Safety researchers have discovered an unusually developed Linux backdoor, also as a malicious plugable authentication module (PAM). The “plague” dubbed by the Nextron researchers, the stealth backdoor attackers do not pay any attention to the previous certification and continuously establish a safe shell (SSH) access.
Researchers said in a blog post, “The plague authentication is deeply integrated into the stack, the system avoids updates, and almost no forensic marks.” “Combined with layered obfuscation and environmental tampering, it makes exceptionally difficult to detect using traditional devices.”

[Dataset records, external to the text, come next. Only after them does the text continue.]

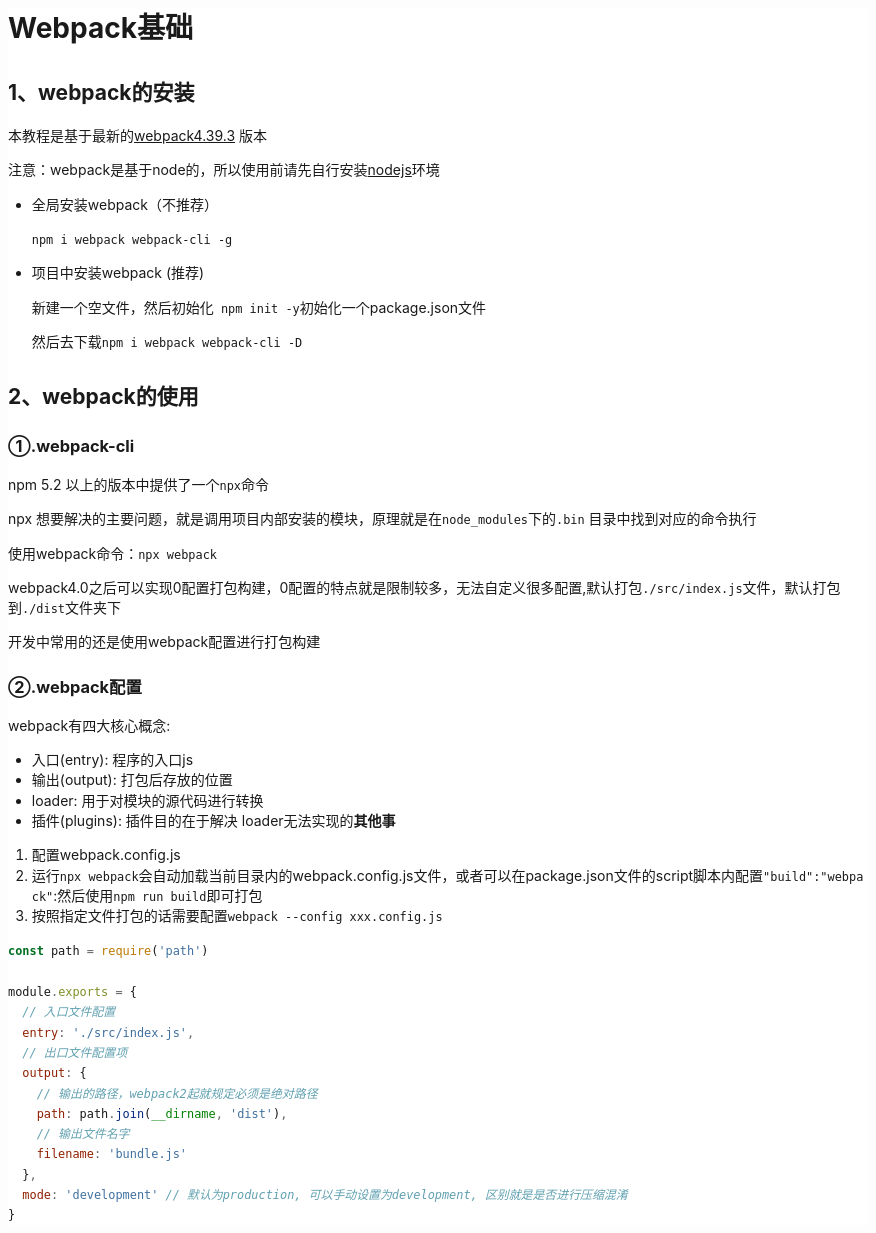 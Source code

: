 # Webpack基础

## 1、webpack的安装

本教程是基于最新的[webpack4.39.3](https://webpack.js.org/) 版本

注意：webpack是基于node的，所以使用前请先自行安装[nodejs](https://nodejs.org)环境


- 全局安装webpack（不推荐）

  `npm i webpack webpack-cli -g`

- 项目中安装webpack (推荐)   

  新建一个空文件，然后初始化` npm init -y`初始化一个package.json文件

  然后去下载`npm i webpack webpack-cli -D`

## 2、webpack的使用

### ①.webpack-cli

npm 5.2 以上的版本中提供了一个`npx`命令

npx 想要解决的主要问题，就是调用项目内部安装的模块，原理就是在`node_modules`下的`.bin` 目录中找到对应的命令执行

使用webpack命令：`npx webpack`

webpack4.0之后可以实现0配置打包构建，0配置的特点就是限制较多，无法自定义很多配置,默认打包`./src/index.js`文件，默认打包到`./dist`文件夹下

开发中常用的还是使用webpack配置进行打包构建

### ②.webpack配置

webpack有四大核心概念:

- 入口(entry): 程序的入口js
- 输出(output): 打包后存放的位置
- loader: 用于对模块的源代码进行转换
- 插件(plugins): 插件目的在于解决 loader无法实现的**其他事**

1. 配置webpack.config.js
2. 运行`npx webpack`会自动加载当前目录内的webpack.config.js文件，或者可以在package.json文件的script脚本内配置`"build":"webpack"`:然后使用`npm run build`即可打包
3. 按照指定文件打包的话需要配置`webpack --config xxx.config.js`

```js
const path = require('path')

module.exports = {
  // 入口文件配置
  entry: './src/index.js',
  // 出口文件配置项
  output: {
    // 输出的路径，webpack2起就规定必须是绝对路径
    path: path.join(__dirname, 'dist'),
    // 输出文件名字
    filename: 'bundle.js'
  },
  mode: 'development' // 默认为production, 可以手动设置为development, 区别就是是否进行压缩混淆
}
```
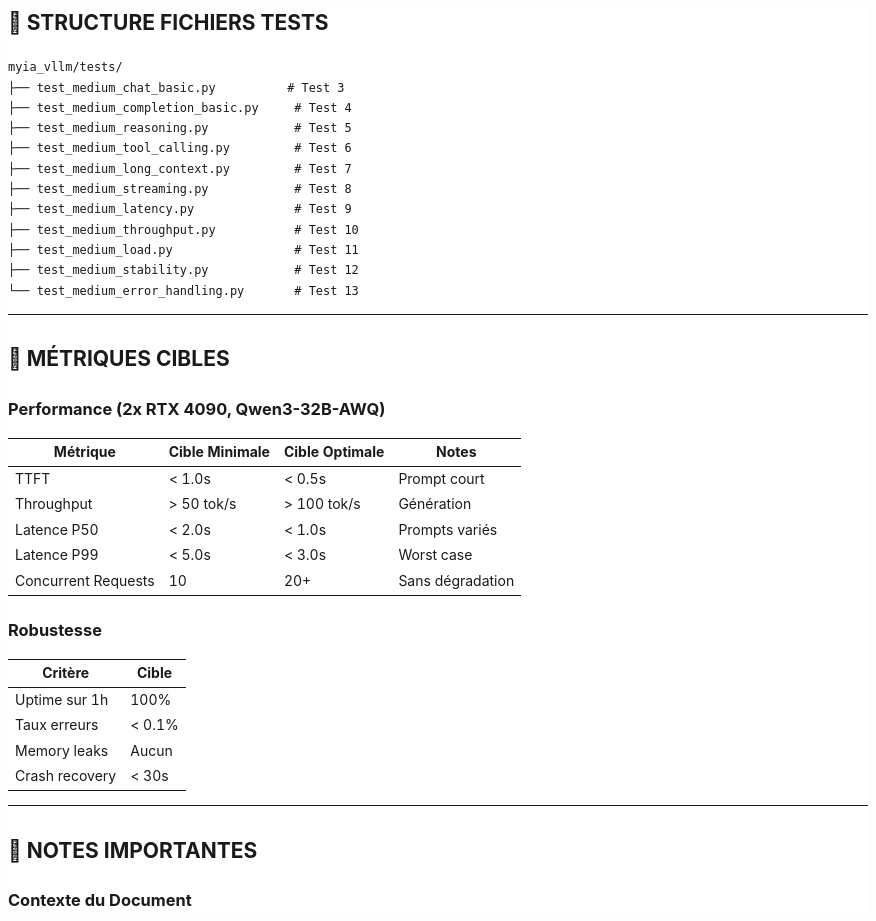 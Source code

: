 ## 📁 STRUCTURE FICHIERS TESTS

```
myia_vllm/tests/
├── test_medium_chat_basic.py          # Test 3
├── test_medium_completion_basic.py     # Test 4
├── test_medium_reasoning.py            # Test 5
├── test_medium_tool_calling.py         # Test 6
├── test_medium_long_context.py         # Test 7
├── test_medium_streaming.py            # Test 8
├── test_medium_latency.py              # Test 9
├── test_medium_throughput.py           # Test 10
├── test_medium_load.py                 # Test 11
├── test_medium_stability.py            # Test 12
└── test_medium_error_handling.py       # Test 13
```

---

## 🎯 MÉTRIQUES CIBLES

### Performance (2x RTX 4090, Qwen3-32B-AWQ)

| Métrique | Cible Minimale | Cible Optimale | Notes |
|----------|----------------|----------------|-------|
| TTFT | < 1.0s | < 0.5s | Prompt court |
| Throughput | > 50 tok/s | > 100 tok/s | Génération |
| Latence P50 | < 2.0s | < 1.0s | Prompts variés |
| Latence P99 | < 5.0s | < 3.0s | Worst case |
| Concurrent Requests | 10 | 20+ | Sans dégradation |

### Robustesse

| Critère | Cible |
|---------|-------|
| Uptime sur 1h | 100% |
| Taux erreurs | < 0.1% |
| Memory leaks | Aucun |
| Crash recovery | < 30s |

---

## 📝 NOTES IMPORTANTES

### Contexte du Document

The Pam, offering itself as reliable certification structure of Linux, allows the transplant attackers to secretly access. Researchers said that active since July 29, 2024, it has developed with new variants, which has recently appeared as March 2025.
The payloads seen by the Nextron bore compilation mark for Debian, Ubuntu and other distributors suggest extensive targeting in the Linux atmosphere.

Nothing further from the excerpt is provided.